Title:
Intelligent top-level domain (TLD) and protocol/scheme selection in direct navigation
Kind Code:
A1


Abstract:
A system, method, and computer program are provided for improved top-level domain (TLD) and protocol/scheme selection during URL formation initiated via direct navigation techniques. As appropriate, intelligent URL construction mechanisms operate by 1) analyzing the available geolocational and lexical information related to the direct navigation instance, and 2) choosing an appropriate TLD and/or protocol/scheme based on the analysis performed.



Inventors:
Landau, Michael (Greenbrae, CA, US)
Horowitz, Evan (San Francisco, CA, US)
Application Number:
11/438087
Publication Date:
11/22/2007
Filing Date:
05/19/2006
Primary Class:
Other Classes:
707/E17.115
International Classes:
G06F15/173
View Patent Images:



Primary Examiner:
NANO, SARGON N
Attorney, Agent or Firm:
PERKINS COIE LLP - PAO General (SEATTLE, WA, US)
Claims:
What is claimed is:

1. A method for intelligent direct navigation, comprising: a) requesting URL formation from a direct navigation character string; b) analyzing user location and/or performing a lexical analysis of the character string; c) selecting a top-level domain and/or protocol based on results of locational/lexical analysis; and d) constructing a URL from the character string, protocol and/or selected top-level domain.

2. A method as recited in claim 1, wherein a user is located in Europe and .eu is selected as the top-level domain.

3. A method as recited in claim 1, wherein a user is located in Australia and .au is selected as the top-level domain.

4. A method as recited in claim 1, wherein the character string includes an adult word and .xxx is selected as the top-level domain.

5. A method as recited in claim 1, wherein the character string includes secure and an https protocol is selected.

6. A method as recited in claim 1, wherein the character string includes ssl and an https protocol is selected.

7. A method as recited in claim 1, wherein the character string includes a foreign word and a top-level domain representing the foreign word's country of origin is selected.
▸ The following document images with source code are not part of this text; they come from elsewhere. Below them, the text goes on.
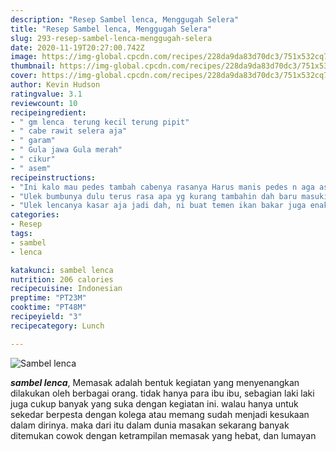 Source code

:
 ```yaml
---
description: "Resep Sambel lenca, Menggugah Selera"
title: "Resep Sambel lenca, Menggugah Selera"
slug: 293-resep-sambel-lenca-menggugah-selera
date: 2020-11-19T20:27:00.742Z
image: https://img-global.cpcdn.com/recipes/228da9da83d70dc3/751x532cq70/sambel-lenca-foto-resep-utama.jpg
thumbnail: https://img-global.cpcdn.com/recipes/228da9da83d70dc3/751x532cq70/sambel-lenca-foto-resep-utama.jpg
cover: https://img-global.cpcdn.com/recipes/228da9da83d70dc3/751x532cq70/sambel-lenca-foto-resep-utama.jpg
author: Kevin Hudson
ratingvalue: 3.1
reviewcount: 10
recipeingredient:
- " gm lenca  terung kecil terung pipit"
- " cabe rawit selera aja"
- " garam"
- " Gula jawa Gula merah"
- " cikur"
- " asem"
recipeinstructions:
- "Ini kalo mau pedes tambah cabenya rasanya Harus manis pedes n aga asem yak ibu2"
- "Ulek bumbunya dulu terus rasa apa yg kurang tambahin dah baru masukin lencanya"
- "Ulek lencanya kasar aja jadi dah, ni buat temen ikan bakar juga enak bgt 😂👍👍👍"
categories:
- Resep
tags:
- sambel
- lenca

katakunci: sambel lenca 
nutrition: 206 calories
recipecuisine: Indonesian
preptime: "PT23M"
cooktime: "PT48M"
recipeyield: "3"
recipecategory: Lunch

---
```



![Sambel lenca](https://img-global.cpcdn.com/recipes/228da9da83d70dc3/751x532cq70/sambel-lenca-foto-resep-utama.jpg)

<b><i>sambel lenca</i></b>, Memasak adalah bentuk kegiatan yang menyenangkan dilakukan oleh berbagai orang. tidak hanya para ibu ibu, sebagian laki laki juga cukup banyak yang suka dengan kegiatan ini. walau hanya untuk sekedar berpesta dengan kolega atau memang sudah menjadi kesukaan dalam dirinya. maka dari itu dalam dunia masakan sekarang banyak ditemukan cowok dengan ketrampilan memasak yang hebat, dan lumayan banyak juga kita jumpai di banyak rumah makan dan restoran yang mempekerjakan chef laki laki sebagai koki mumpuni nya.

Oke, kita mulai ke pembahasan bumbu menu <i>sambel lenca</i>. di antara kegiatan kita, kemungkinan akan terasa menggembirakan apabila sejenak anda memberikan sedikit waktu untuk memasak sambel lenca ini. dengan kesuksesan anda dalam memasak menu tersebut, akan membuat diri anda bangga oleh hasil hidangan anda sendiri. dan juga disini dengan perantara situs ini kita akan memperoleh referensi untuk meracik masakan <u>sambel lenca</u> tersebut menjadi hidangan yang lezat dan sempurna, oleh karena itu tandai alamat situs ini di komputer anda sebagai salah satu referensi anda dalam membuat makanan baru yang nikmat.

Lihat juga resep Sambel Oncom Lenca enak lainnya. The next video is starting stop. Lihat juga resep Sambel Oncom Leunca Kemangi enak lainnya. cara membuat sambel lenca.


Mari langsung saja kita awali untuk mencari bahan bahan yang dibutuhkan dalam memasak hidangan <u><i>sambel lenca</i></u> ini. setidak tidaknya diperlukan <b>6</b> bahan bahan yang dibutuhkan untuk olahan ini. supaya nanti dapat tercapai rasa yang endess dan sempurna. dan juga sediakan waktu anda sesaat, sebab anda akan memprosesnya kurang lebih dengan <b>3</b> tahap. saya harap segala yang diperlukan sudah kita punya disini, oke mari kita buat dengan melihat dulu bahan baku dibawah ini.

<!--inarticleads1-->

##### Bahan pokok dan bumbu yang dibutuhkan untuk pembuatan Sambel lenca:

1. Ambil  gm lenca / terung kecil/ terung pipit
1. Gunakan  cabe rawit (selera aja)
1. Ambil  garam
1. Siapkan  Gula jawa/ Gula merah
1. Ambil  cikur
1. Siapkan  asem


Mkn nsi lenca sm sambel ddkan pakai cobek bolong.enak pisan mantap bersm adit alzamchennl tutorial Haiiii.!?? Semoga sehat selalu. 😊😊 Ini q makan ada nasi, sambel ijo, lenca goreng, dan telur ceplok. Menu seadanya tapi nikmat banget. 😀😀 Meskipun. Panaskan wajan yang diberi minyak goreng lalu tumis bumbu halus hingga harum kemudian beri garam penyedap dan gula merah,aduk hingga rata,beri air matang dan masukan leunca,masak hingga air menyusut dan sambel leunca mengental. 

<!--inarticleads2-->

##### Tata cara menyiapkan Sambel lenca:

1. Ini kalo mau pedes tambah cabenya rasanya Harus manis pedes n aga asem yak ibu2
1. Ulek bumbunya dulu terus rasa apa yg kurang tambahin dah baru masukin lencanya
1. Ulek lencanya kasar aja jadi dah, ni buat temen ikan bakar juga enak bgt 😂👍👍👍


Sambal Leunca siap disajikan; RESEP ANEKA SAMBAL Kandungan zat antiokisdan pada lenca diklaim sebagai pencetus manfaat leunca bagi kesehatan ginjal tersebut. Mencegah Penyakit Saluran Kemih Warung nasi ini merupakan salah satu warung yang sudah tersohor di Bandung. Uniknya, disepanjang jalan Anda akan menemukan lebih. Jeruk sambal disebut juga jeruk limau (lat. Citrus amblycarpa) adalah jeruk yang termasuk bahan bumbu masakan. 

Demikian sedikit bahasan hidangan perihal bumbu bumbu <u>sambel lenca</u> yang lezat. kami ingin kalian bisa memahami dengan penjabaran diatas, dan kalian dapat meracik lagi di acara lain untuk di sajikan dalam bermacam even even family atau sahabat kamu. kita bs mengulik resep resep yang ada diatas sesuai dengan harapan anda, sehingga hidangan <b>sambel lenca</b> ini bisa menjadi lebih endess dan sempurna lagi. demikianlah penjelasan singkat ini, sampai jumpa kembali di lain hal. kami harap hari kalian menyenangkan.
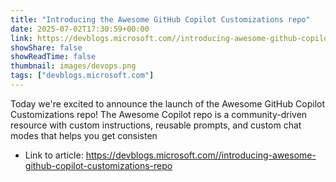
 ```yaml
---
title: "Introducing the Awesome GitHub Copilot Customizations repo"
date: 2025-07-02T17:30:59+00:00
link: https://devblogs.microsoft.com//introducing-awesome-github-copilot-customizations-repo
showShare: false
showReadTime: false
thumbnail: images/devops.png
tags: ["devblogs.microsoft.com"]
---
```

Today we're excited to announce the launch of the Awesome GitHub Copilot Customizations repo! The Awesome Copilot repo is a community-driven resource with custom instructions, reusable prompts, and custom chat modes that helps you get consisten

- Link to article: https://devblogs.microsoft.com//introducing-awesome-github-copilot-customizations-repo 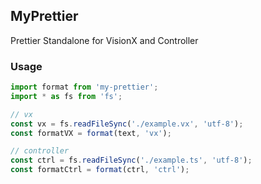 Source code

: ## MyPrettier
Prettier Standalone for VisionX and Controller

### Usage
```js
import format from 'my-prettier';
import * as fs from 'fs';

// vx
const vx = fs.readFileSync('./example.vx', 'utf-8');
const formatVX = format(text, 'vx');

// controller
const ctrl = fs.readFileSync('./example.ts', 'utf-8');
const formatCtrl = format(ctrl, 'ctrl');
```
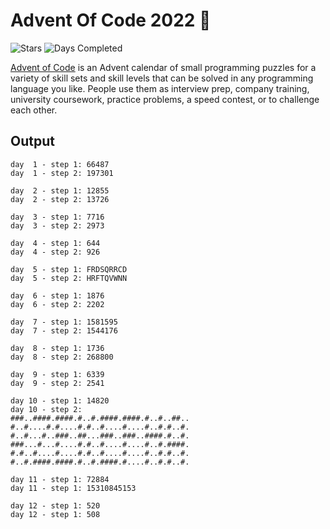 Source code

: # Advent Of Code 2022 🎄

![Stars](https://img.shields.io/badge/stars%20⭐-24-green)
![Days Completed](https://img.shields.io/badge/days%20completed-12-green)

[Advent of Code](https://adventofcode.com) is an Advent calendar of small programming puzzles for a variety of skill sets and skill levels that can be solved in any programming language you like. People use them as interview prep, company training, university coursework, practice problems, a speed contest, or to challenge each other.

## Output
```
day  1 - step 1: 66487
day  1 - step 2: 197301

day  2 - step 1: 12855
day  2 - step 2: 13726

day  3 - step 1: 7716
day  3 - step 2: 2973

day  4 - step 1: 644
day  4 - step 2: 926

day  5 - step 1: FRDSQRRCD
day  5 - step 2: HRFTQVWNN

day  6 - step 1: 1876
day  6 - step 2: 2202

day  7 - step 1: 1581595
day  7 - step 2: 1544176

day  8 - step 1: 1736
day  8 - step 2: 268800

day  9 - step 1: 6339
day  9 - step 2: 2541

day 10 - step 1: 14820
day 10 - step 2:
###..####.####.#..#.####.####.#..#..##..
#..#....#.#....#.#..#....#....#..#.#..#.
#..#...#..###..##...###..###..####.#..#.
###...#...#....#.#..#....#....#..#.####.
#.#..#....#....#.#..#....#....#..#.#..#.
#..#.####.####.#..#.####.#....#..#.#..#.

day 11 - step 1: 72884
day 11 - step 1: 15310845153

day 12 - step 1: 520
day 12 - step 1: 508

```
8. A system for intelligent direct navigation, comprising: a) means for requesting URL formation from a direct navigation character string; b) means for analyzing user location and/or performing a lexical analysis of the character string; c) means for selecting a top-level domain and/or protocol based on results of locational/lexical analysis; and d) means for constructing a URL from the character string, protocol and/or selected top-level domain.

9. A system as recited in claim 7, wherein a user is located in Europe and .eu is selected as the top-level domain.

10. A system as recited in claim 7, wherein a user is located in Australia and .au is selected as the top-level domain.

11. A system as recited in claim 7, wherein the character string includes an adult word and .xxx is selected as the top-level domain.

12. A system as recited in claim 7, wherein the character string includes secure and/or ssl and an https protocol is selected.

13. A system as recited in claim 7, wherein the character string includes a foreign word and a top-level domain representing the foreign word's country of origin is selected.

14. A computer program embodied on a computer readable medium for intelligent top-level domain selection in direct navigation, comprising: a) a URL formation module for requesting URL formation from a direct navigation character string; b) an analysis module for analyzing user location and/or performing a lexical analysis of the character string; c) a TLD module for selecting a top-level domain and/or protocol based on results from the analysis module; and d) a construction module for constructing a URL from the character string, protocol and/or selected top-level domain.

15. A computer program as recited in claim 13, wherein a user is located in Europe and .eu is selected as the top-level domain.

16. A computer program as recited in claim 13, wherein a user is located in Australia and .au is selected as the top-level domain.

17. A computer program as recited in claim 13, wherein the character string includes an adult word and xxx is selected as the top-level domain.

18. A computer program as recited in claim 13, wherein the character string includes secure and an https protocol is selected.

19. A computer program as recited in claim 13, wherein the character string includes ssl and an https protocol is selected.

20. A computer program as recited in claim 13, wherein the character string includes a foreign word and a top-level domain representing the foreign word's country of origin is selected.

Description:

CROSS-REFERENCE TO RELATED APPLICATIONS

U.S. Pat. No. 6,684,250 Anderson, et al.

Method and apparatus for estimating a geographic location of a networked entity.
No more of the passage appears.